With it being ‘just a number’ and nothing else, organizations will unknowingly try to attach that number to something else in the business to try and prove its value. The inventor of NPS recently remarked in a Harvard Business Review article that practitioners abuse it “by doing things like linking NPS to bonuses … caring more about their scores than about learning to better serve customers.”

If the creator of NPS is saying this, we should consider coming up with another solution.

Deadly Sin #7

NPS Is Based on Intention (to Advocate), Not About Purchasing Behaviors

NPS is a single question on the intent to recommend or advocate a brand/product. Unfortunately, decades of psychology research tell us that saying you will do something is not a reliable predictor of whether you will actually end up doing it.

People are terrible at basic introspection. We have an incredibly difficult time going inside our minds and creating a mental catalog with all the reasons to do or not do some future behavior. So more often than not, we just do it, and then we messily justify our intentions for why we did that thing only after the fact. It’s not as linear as we think.

There’s also the phenomenon of the ‘intention-action gap.’ In a whole host of life domains, including exercising, quitting smoking, eating healthy, and doing less Netflix binge-watching, we find ourselves making a plan to change our behavior (exercise twice a week), only to find that a couple of weeks later, we’ve not made it to the gym once. All this is despite the best intentions to improve our behavior.

For all the great products and services I’ve given a 9 or 10 on an NPS-style question, not once have I recommended them to a friend. I said I would.
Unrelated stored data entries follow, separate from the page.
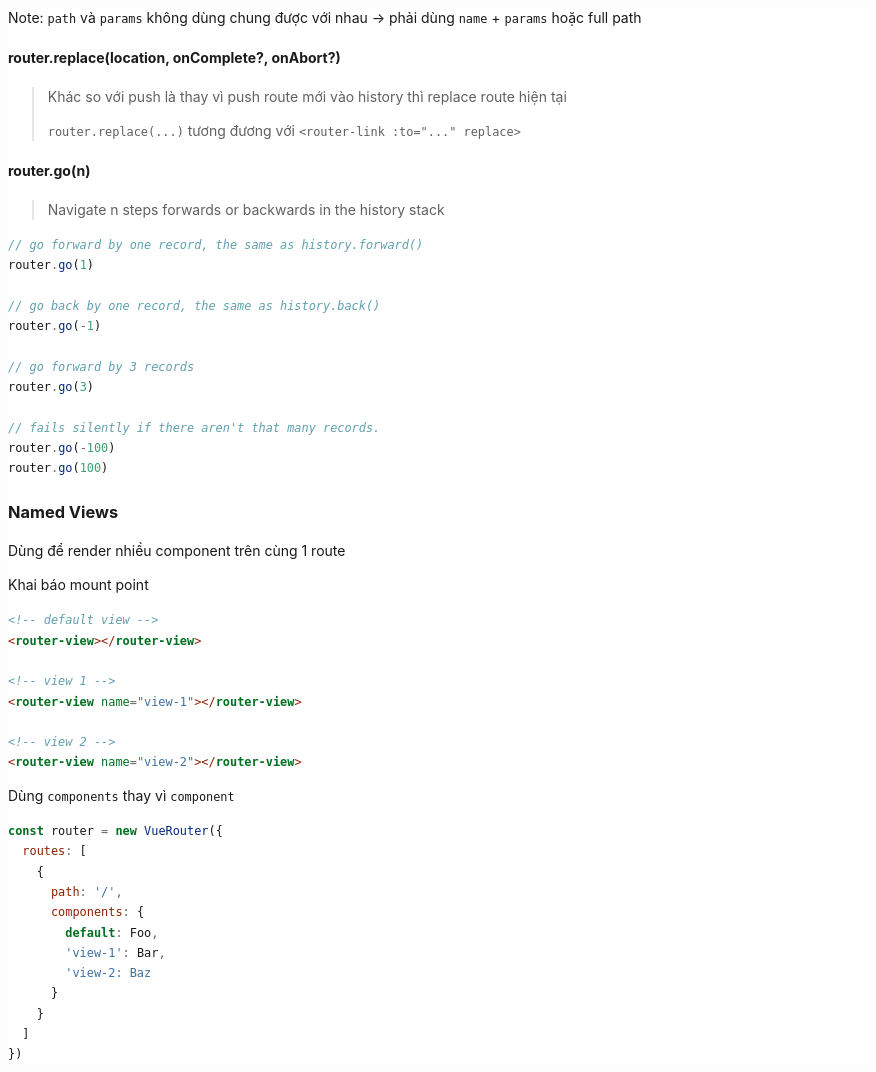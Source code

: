 Note: ```path``` và ```params``` không dùng chung được với nhau -> phải dùng ```name``` + ```params``` hoặc full path

#### router.replace(location, onComplete?, onAbort?)

> Khác so với push là thay vì push route mới vào history thì replace route hiện tại
>
> ```router.replace(...)``` tương đương với ```<router-link :to="..." replace>```

#### router.go(n)

> Navigate n steps forwards or backwards in the history stack

```js
// go forward by one record, the same as history.forward()
router.go(1)

// go back by one record, the same as history.back()
router.go(-1)

// go forward by 3 records
router.go(3)

// fails silently if there aren't that many records.
router.go(-100)
router.go(100)
```

### Named Views

Dùng để render nhiều component trên cùng 1 route

Khai báo mount point

```html
<!-- default view -->
<router-view></router-view>

<!-- view 1 -->
<router-view name="view-1"></router-view>

<!-- view 2 -->
<router-view name="view-2"></router-view>
```

Dùng ```components``` thay vì ```component```

```js
const router = new VueRouter({
  routes: [
    {
      path: '/',
      components: {
        default: Foo,
        'view-1': Bar,
        'view-2: Baz
      }
    }
  ]
})
```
I never did.

Throwing Good Money After Bad

All signs point to us jumping ship on NPS. But we haven’t – and it’s been 20 years of throwing good money after bad. What gives? The sunk cost fallacy.

Sunk cost fallacy, a widespread cognitive bias, describes our tendency to follow through and to keep using something because we (or others) have invested time and effort into it, even though the current costs outweigh the benefits. That explains our irrational fixation with NPS.

It's been 20 years of throwing good money after bad. What gives? The sunk cost fallacy.

Big-name brands like Bain and Co and Qualtrics have attempted to revive NPS, hoping they can reinvent the ineffective metric to improve it. This includes taking the S in NPS and swapping ‘score’ with ‘system’ as a reframing exercise to make it sound more intricate and elaborate (and worth your investment). In addition, Alchemer, an enterprise survey platform company, recently attempted to “bring NPS to life.” But sorry to say, it looks to be on life support. And no miracle can resurrect NPS’s lifeless body, no matter how hard we pray (or how much more money we offer to the brand gods).

It's Time for a Fresh Approach

Our team at Apex Scoring System, inspired by the deficiencies of NPS, went back to the drawing board to figure out this core question, “How do your customers really feel about your brand?” Why? Because our behavioral science roots tell us it’s the attitudes people hold that guide their actions.

We began with fundamental principles of behavioral science and psychology. And we let evidence and science be our guide. No religion or Hail Marys here. Where NPS falls short, Apex seeks to go the distance. And let’s be clear; we’re not throwing out the baby with the bathwater. NPS, on its own, is misleading. But if you add the layers of business-wise behavioral science and AI-based intelligence reporting, it can transform into something of value for researchers.

Like NPS, Apex keeps things simple. It has been purpose-built to create an NPS-like score, but that’s where the comparisons end. Unlike NPS, Apex explains the “why” of the number and guides brands on where to take action to improve their score in the future. It also comes with rich insight and delivers every business’s needs from a brand health metric.